My mother never cooked a pork chop. Never once did a holiday ham grace the table of our modest suburban home. For a simple reason: we're Jewish, and such things are forbidden.
But bacon was another matter. We had bacon all the time. With eggs of course, but also piled high on BLTs, the wheat toast smeared with mayonnaise. She served hot dogs wrapped in bacon.
Faith is fine, but bacon is "the most beautiful thing on earth," as comedian Jim Gaffigan put it during a routine on the beloved cured meat. "Bacon's the best!"
Isn't it though? The public agrees. Bacon sales have surged over the past decade.

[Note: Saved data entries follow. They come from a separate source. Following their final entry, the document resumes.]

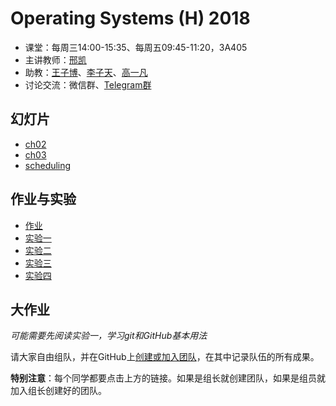 Operating Systems (H) 2018
==========================

- 课堂：每周三14:00-15:35、每周五09:45-11:20，3A405
- 主讲教师：[邢凯](mailto:kxing@ustc.edu.cn)
- 助教：[王子博](mailto:zbwang@0x01.me)、[李子天](mailto:lizitian@mail.ustc.edu.cn)、[高一凡](mailto:os@yfgao.com)
- 讨论交流：微信群、[Telegram群](https://t.me/joinchat/BgAV9RI8AYGKVeJ5Hb0Q6w)

幻灯片
------

- [ch02](http://hfs.mirrors.asia/19c518638cc011659c8fc038ee65f88d984f914281759243364739c75a361301?type=application/pdf)
- [ch03](http://hfs.mirrors.asia/06858e4cb87b50a110a4c51504342a78dcf6ff886f29a383e545e216968d7a9f?type=application/pdf)
- [scheduling](http://hfs.mirrors.asia/07b74754e4b48a838dd92d0110d6254766e5564e2a659c8c5f4ce14b74b9c54b?type=application/pdf)

作业与实验
----------

- [作业](homework)
- [实验一](1)
- [实验二](2)
- [实验三](3)
- [实验四](4)

大作业
------

*可能需要先阅读实验一，学习git和GitHub基本用法*

请大家自由组队，并在GitHub上[创建或加入团队](https://classroom.github.com/g/M5Z0fAhL)，在其中记录队伍的所有成果。

**特别注意**：每个同学都要点击上方的链接。如果是组长就创建团队，如果是组员就加入组长创建好的团队。
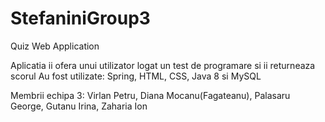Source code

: # StefaniniGroup3
Quiz Web Application 

Aplicatia ii ofera unui utilizator logat un test de programare si ii returneaza scorul
Au fost utilizate: Spring, HTML, CSS, Java 8 si MySQL

Membrii echipa 3:
  Virlan Petru,
  Diana Mocanu(Fagateanu),
  Palasaru George,
  Gutanu Irina,
  Zaharia Ion
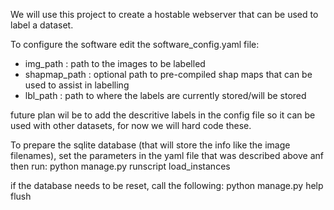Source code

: We will use this project to create a hostable webserver that can be used to label a dataset.

To configure the software edit the software_config.yaml file:
* img_path : path to the images to be labelled
* shapmap_path : optional path to pre-compiled shap maps that can be used to assist in labelling
* lbl_path : path to where the labels are currently stored/will be stored

future plan wil be to add the descritive labels in the config file so it can be used with other datasets, for now we will hard code these. 

To prepare the sqlite database (that will store the info like the image filenames), set the parameters in the yaml file that was described above anf then run:
python manage.py runscript load_instances

if the database needs to be reset, call the following:
python manage.py help flush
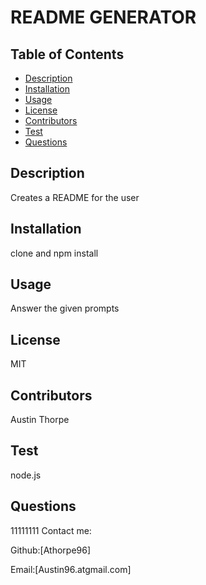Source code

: # README GENERATOR
  
  
  ## Table of Contents
* [Description](#description)
* [Installation](#installation)
* [Usage](#usage)
* [License](#license)
* [Contributors](#contributors)
* [Test](#test)
* [Questions](#questions)


## Description
Creates a README for the user
## Installation 
clone and npm install
## Usage 
Answer the given prompts
## License
MIT
## Contributors
Austin Thorpe
## Test
node.js
## Questions
11111111
Contact me:

Github:[Athorpe96]

Email:[Austin96.atgmail.com]





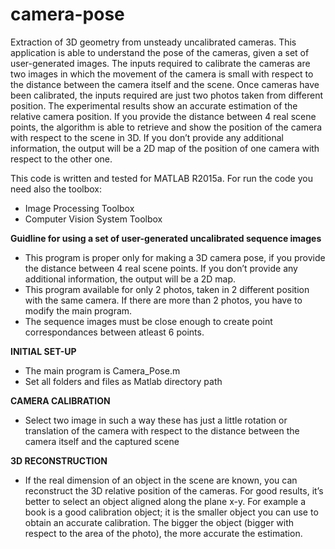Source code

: # camera-pose
Extraction of 3D geometry from unsteady uncalibrated cameras.
This application is able to understand the pose of the cameras, given a set of user-generated images.
The inputs required to calibrate the cameras are two images in which the movement of the camera is small with respect to the distance between the camera itself and the scene. Once cameras have been calibrated, the inputs required are just
two photos taken from different position. The experimental results show an accurate
estimation of the relative camera position. If you provide the distance between 4 real scene
points, the algorithm is able to retrieve and show the position of the camera with respect to
the scene in 3D. If you don’t provide any additional information, the output will be a 2D map
of the position of one camera with respect to the other one.

This code is written and tested for MATLAB R2015a. For run the code you need also the toolbox:
- Image Processing Toolbox
- Computer Vision System Toolbox


**Guidline for using a set of user-generated uncalibrated sequence images**

- This program is proper only for making a 3D camera pose, if you provide the distance between 4 real scene
points. If you don’t provide any additional information, the output will be a 2D map.
- This program available for only 2 photos, taken in 2 different position with the same camera. 
If there are more than 2 photos, you have to modify the main program.
- The sequence images must be close enough to create point correspondances between atleast 6 points.



**INITIAL SET-UP**

- The main program is Camera_Pose.m
- Set all folders and files as Matlab directory path

**CAMERA CALIBRATION**

- Select two image in such a way these has just a little rotation or translation of the camera with respect to the distance between the camera itself and the captured scene

**3D RECONSTRUCTION**

- If the real dimension of an object in the scene are known, you can reconstruct the 3D relative position of the cameras. For good results, it’s better to select an object aligned along the plane x-y. For example a book is a good calibration object; it is the smaller object you can use to obtain an accurate calibration. The bigger the object (bigger with respect to the area of the photo), the more accurate the estimation.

Bacon prices are up 20 percent this year, with supplies at their lowest in 60 years, stripped by voracious consumer demand for everything from bacon donuts to bacon-infused vodka.
Amazingly, not long ago bacon was in decline. I was examining historical data and found myself reading the bacon entry in The Encyclopedia of Meat Sciences. It noted that in the late 1970s bacon was wilting; a study found that female heads of households were consuming far less bacon, due to cost, the bother of preparation and the trend toward quick, simple breakfasts.
"As late as 1989," the encyclopedia noted, it was believed "bacon consumption is evidently in a long-term eroding trend."
What happened? One problem with bacon was that you had to cook it, a messy process. It spattered and popped in the pan. You had to scrub your stovetop or microwave every time you cooked bacon.